Emma Martina Luigia Morano  (29 November 1899 – 15 April 2017) was an Italian supercentenarian. She was the world's oldest living person from 13 May 2016 until her death on 15 April 2017, aged 117 years and 137 days. At the time of her death, she was also the last living person verified to have been born in the 1800s. She is the oldest Italian person ever and the third-oldest European person ever behind Jeanne Calment (1875–1997) and Lucile Randon (1904–2023).

Early life 

Emma Martina Luigia Morano was born on 29 November 1899 in Civiasco, Vercelli, Piedmont, to Giovanni Morano and Matilde Bresciani, the eldest of eight children (five daughters and three sons). She had a long-lived family: her mother, an aunt and some of her siblings turned 90, and one of her sisters, Angela Morano (1908–2011), died at age 102.

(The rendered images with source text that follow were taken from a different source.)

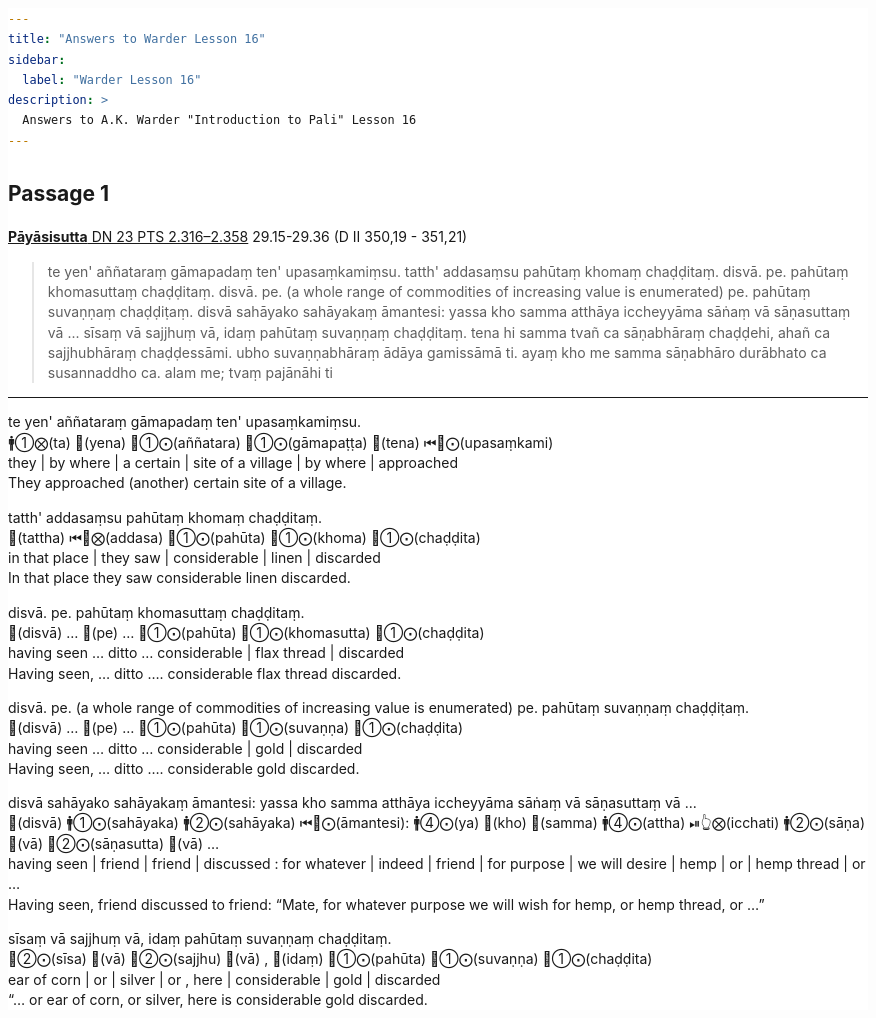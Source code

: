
 ```yaml
---
title: "Answers to Warder Lesson 16"
sidebar:
  label: "Warder Lesson 16"
description: >
  Answers to A.K. Warder "Introduction to Pali" Lesson 16
---
```


## Passage 1

[**Pāyāsisutta** DN 23 PTS 2.316–2.358](https://suttacentral.net/dn23/pli/ms#29.15) 29.15-29.36 (D II 350,19 - 351,21)

>te yen' aññataraṃ gāmapadaṃ ten' upasaṃkamiṃsu. tatth' addasaṃsu pahūtaṃ khomaṃ chaḍḍitaṃ. disvā. pe. pahūtaṃ khomasuttaṃ chaḍḍitaṃ. disvā. pe. (a whole range of commodities of increasing value is enumerated) pe. pahūtaṃ suvaṇṇaṃ chaḍḍiṭaṃ. disvā sahāyako sahāyakaṃ āmantesi: yassa kho samma atthāya iccheyyāma sāṅaṃ vā sāṇasuttaṃ vā ... sīsaṃ vā sajjhuṃ vā, idaṃ pahūtaṃ suvaṇṇaṃ chaḍḍitaṃ. tena hi samma tvañ ca sāṇabhāraṃ chaḍḍehi, ahañ ca sajjhubhāraṃ chaḍḍessāmi. ubho suvaṇṇabhāraṃ ādāya gamissāmā ti. ayaṃ kho me samma sāṇabhāro durābhato ca susannaddho ca. alam me; tvaṃ pajānāhi ti

---

te yen' aññataraṃ gāmapadaṃ ten' upasaṃkamiṃsu.  
🚹①⨂(ta) 🔼(yena) 🚻①⨀(aññatara) 🚻①⨀(gāmapaṭṭa) 🔼(tena) ⏮🤟⨀(upasaṃkami)  
they | by where | a certain | site of a village | by where | approached  
They approached (another) certain site of a village.

tatth' addasaṃsu pahūtaṃ khomaṃ chaḍḍitaṃ.  
🔼(tattha) ⏮🤟⨂(addasa) 🚻①⨀(pahūta) 🚻①⨀(khoma) 🚻①⨀(chaḍḍita)  
in that place | they saw | considerable | linen | discarded  
In that place they saw considerable linen discarded.

disvā. pe. pahūtaṃ khomasuttaṃ chaḍḍitaṃ.  
🔼(disvā) … 🔼(pe) … 🚻①⨀(pahūta) 🚻①⨀(khomasutta) 🚻①⨀(chaḍḍita)  
having seen … ditto … considerable | flax thread | discarded  
Having seen, … ditto …. considerable flax thread discarded.

disvā. pe. (a whole range of commodities of increasing value is enumerated) pe. pahūtaṃ suvaṇṇaṃ chaḍḍiṭaṃ.  
🔼(disvā) … 🔼(pe) … 🚻①⨀(pahūta) 🚻①⨀(suvaṇṇa) 🚻①⨀(chaḍḍita)  
having seen … ditto … considerable | gold | discarded  
Having seen, … ditto …. considerable gold discarded.

disvā sahāyako sahāyakaṃ āmantesi: yassa kho samma atthāya iccheyyāma sāṅaṃ vā sāṇasuttaṃ vā ...  
🔼(disvā) 🚹①⨀(sahāyaka) 🚹②⨀(sahāyaka) ⏮🤟⨀(āmantesi): 🚹④⨀(ya) 🔼(kho) 🔼(samma) 🚹④⨀(attha) ⏯👆⨂(icchati) 🚹②⨀(sāṇa) 🔼(vā) 🚻②⨀(sāṇasutta) 🔼(vā) …  
having seen | friend | friend | discussed : for whatever | indeed | friend | for purpose | we will desire | hemp | or | hemp thread | or …  
Having seen, friend discussed to friend: “Mate, for whatever purpose we will wish for hemp, or hemp thread, or …”

sīsaṃ vā sajjhuṃ vā, idaṃ pahūtaṃ suvaṇṇaṃ chaḍḍitaṃ.  
🚻②⨀(sīsa) 🔼(vā) 🚻②⨀(sajjhu) 🔼(vā) , 🔼(idaṃ) 🚻①⨀(pahūta) 🚻①⨀(suvaṇṇa)  🚻①⨀(chaḍḍita)  
ear of corn | or | silver | or , here | considerable | gold | discarded  
“… or ear of corn, or silver, here is considerable gold discarded.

When she was a child she moved from the Sesia Valley to Ossola for her father's job, but the climate was so unhealthy there that a physician advised her family to live somewhere with more moderate weather, so she moved to Verbania, on Lake Maggiore, where she lived the rest of her life. In October 1926, she married Giovanni Martinuzzi (1901–1978), and her only child was born in 1937 but died when he was only six months old. The marriage was not a happy one, so in 1938, Morano separated from her husband, driving him out of the house.

Later life 

Until 1954 Morano worked at Maioni Industry, a jute factory in her town. She subsequently worked in the kitchen of Collegio Santa Maria, a Marianist boarding school in Verbania, until her retirement at the age of 75.

In December 2011 she was awarded the honour of Knight of the Order of Merit of the Italian Republic by President Giorgio Napolitano.

In 2013, when asked about the secret of her longevity, she said that she ate three eggs a day, occasionally drank a glass of homemade grappa, and enjoyed a chocolate sometimes, but, above all, she thought positively about the future. She was still living alone in her home on her 115th birthday. In 2016 she credited her long life to her diet of raw eggs and cookies, and to staying single.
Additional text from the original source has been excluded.